J’ai eu hier l’opportunité de côtoyer assez longuement notre ministre de la Justice, Cemil Ciçek. Nos regards sur le procès d’Orhan Pamuk ne sont pas différents sur le fond. Pour ce qui est de la forme en revanche nous sommes en opposition complète. Mais à force d’écouter le ministre, je dois reconnaître qu’il est difficile de ne pas lui donner raison sur certains points.
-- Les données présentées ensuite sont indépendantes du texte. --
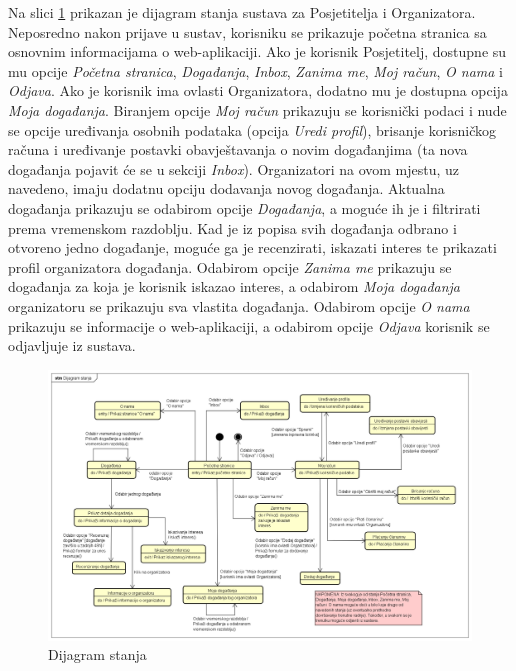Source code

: 			 Na slici \ref{sd} prikazan je dijagram stanja sustava za Posjetitelja i Organizatora. Neposredno nakon prijave u sustav, korisniku se prikazuje početna stranica sa osnovnim informacijama o web-aplikaciji. Ako je korisnik Posjetitelj, dostupne su mu opcije \textit{Početna stranica}, \textit{Događanja}, \textit{Inbox}, \textit{Zanima me}, \textit{Moj račun}, \textit{O nama} i \textit{Odjava}. Ako je korisnik ima ovlasti Organizatora, dodatno mu je dostupna opcija \textit{Moja događanja}. Biranjem opcije \textit{Moj račun} prikazuju se korisnički podaci i nude se opcije uređivanja osobnih podataka (opcija \textit{Uredi profil}), brisanje korisničkog računa i uređivanje postavki obavještavanja o novim događanjima (ta nova događanja pojavit će se u sekciji \textit{Inbox}). Organizatori na ovom mjestu, uz navedeno, imaju dodatnu opciju dodavanja novog događanja. Aktualna događanja prikazuju se odabirom opcije \textit{Događanja}, a moguće ih je i filtrirati prema vremenskom razdoblju.  Kad je iz popisa svih događanja odbrano i otvoreno jedno događanje, moguće ga je recenzirati, iskazati interes te prikazati profil organizatora događanja. Odabirom opcije \textit{Zanima me} prikazuju se događanja za koja je korisnik iskazao interes, a odabirom \textit{Moja događanja} organizatoru se prikazuju sva vlastita događanja. Odabirom opcije \textit{O nama} prikazuju se informacije o web-aplikaciji, a odabirom opcije \textit{Odjava} korisnik se odjavljuje iz sustava. 
				
			
			 \begin{figure}[H]
				\includegraphics[width=\textwidth]{dijagrami/sd.png} 
				\centering
				\vspace{-0.75cm}
				\caption{Dijagram stanja}
				\label{sd}
			\end{figure}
Mardi dernier, dans le cadre de la série de rencontres intitulée « l’Europe anatolienne » lancée par le groupe de presse Dogan, nous nous trouvions dans la ville d’Eskisehir. Nous étions les invités de l’Université et de la chambre d’Industrie de cette ville. Le ministre de la Justice Cemil Ciçek devait nous accompagner tout au long de cette journée.
Cemil Ciçek se trouvant parmi nous comment aurait-il été possible de ne pas parler du procès Pamuk ? Et de fait, presque toutes les discussions ont tourné autour de cette question.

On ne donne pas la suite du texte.